Their new album Regards / Ukłony dla Bogusław Schaeffer integrates electroacoustic music and populist artwork in a really literal approach. Whereas many of the file is stylistically according to the duo’s M.O. of mapping sounds from unconventional sources onto a rhythmic grid taken from digital pop, all of the sounds listed here are sourced from a pattern pack the duo created from the electroacoustic works Polish composer Bogusław Schaeffer made on the influential Polish Radio Experimental Studio within the Nineteen Sixties and Seventies. The couple didn’t know Schaeffer’s music earlier than Poland’s Adam Mickiewicz Institute commissioned the pattern pack, and it’s onerous responsible them: Although fashionable in Poland, particularly within the Nineteen Nineties, Schaeffer is little recognized overseas. Recordings and performances of his items aren’t at all times simple to return by, however anybody who noticed the superior latest touring print of David Lynch’s Inland Empire can have heard his work.

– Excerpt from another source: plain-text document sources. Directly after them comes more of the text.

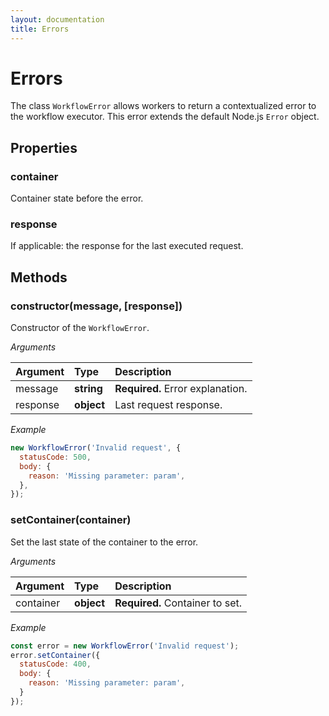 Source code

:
 ```yaml
---
layout: documentation
title: Errors
---
```


# Errors

The class `WorkflowError` allows workers to return a contextualized error to the workflow executor.
This error extends the default Node.js `Error` object.

## Properties

### container

Container state before the error.

### response

If applicable: the response for the last executed request.

## Methods

### constructor(message, [response])

Constructor of the `WorkflowError`.

_Arguments_

| Argument | Type       | Description                      |
| :------- | :--------- | :------------------------------- |
| message  | **string** | **Required.** Error explanation. |
| response | **object** | Last request response.           |

_Example_

```js
new WorkflowError('Invalid request', {
  statusCode: 500,
  body: {
    reason: 'Missing parameter: param',
  },
});
```

### setContainer(container)

Set the last state of the container to the error.

_Arguments_

| Argument  | Type       | Description                     |
| :-------- | :--------- | :------------------------------ |
| container | **object** | **Required.** Container to set. |

_Example_

```js
const error = new WorkflowError('Invalid request');
error.setContainer({
  statusCode: 400,
  body: {
    reason: 'Missing parameter: param',
  }
});
```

The 11 items included into the pattern pack supplied nearly every thing the duo may need for the album’s eight tracks. Choral samples tackle the position that pretend angel-choir presets typically play in digital music, casting eerie chords to create a way of grandeur and foreboding. It appears unbelievable {that a} ridiculously funky little bit of frat-rock organ on “Cobra Wages Shuffle / Off! Schable w gurę!” might’ve come from Schaeffer, however nope, it’s from Schaeffer’s “E.S. Jazz.” (The titles are bilingual, and three are pleasant anagrams for Schaeffer’s identify.) A forest of bells criss-crosses the panorama of opener “Resemblage / Parasamblaż”—not the fairy-tale type however gruff clanks that emphasize the actual fact of bells as percussion devices. Then there are the honks. Matmos adores honks, and Schaeffer gives them with no scarcity thereof.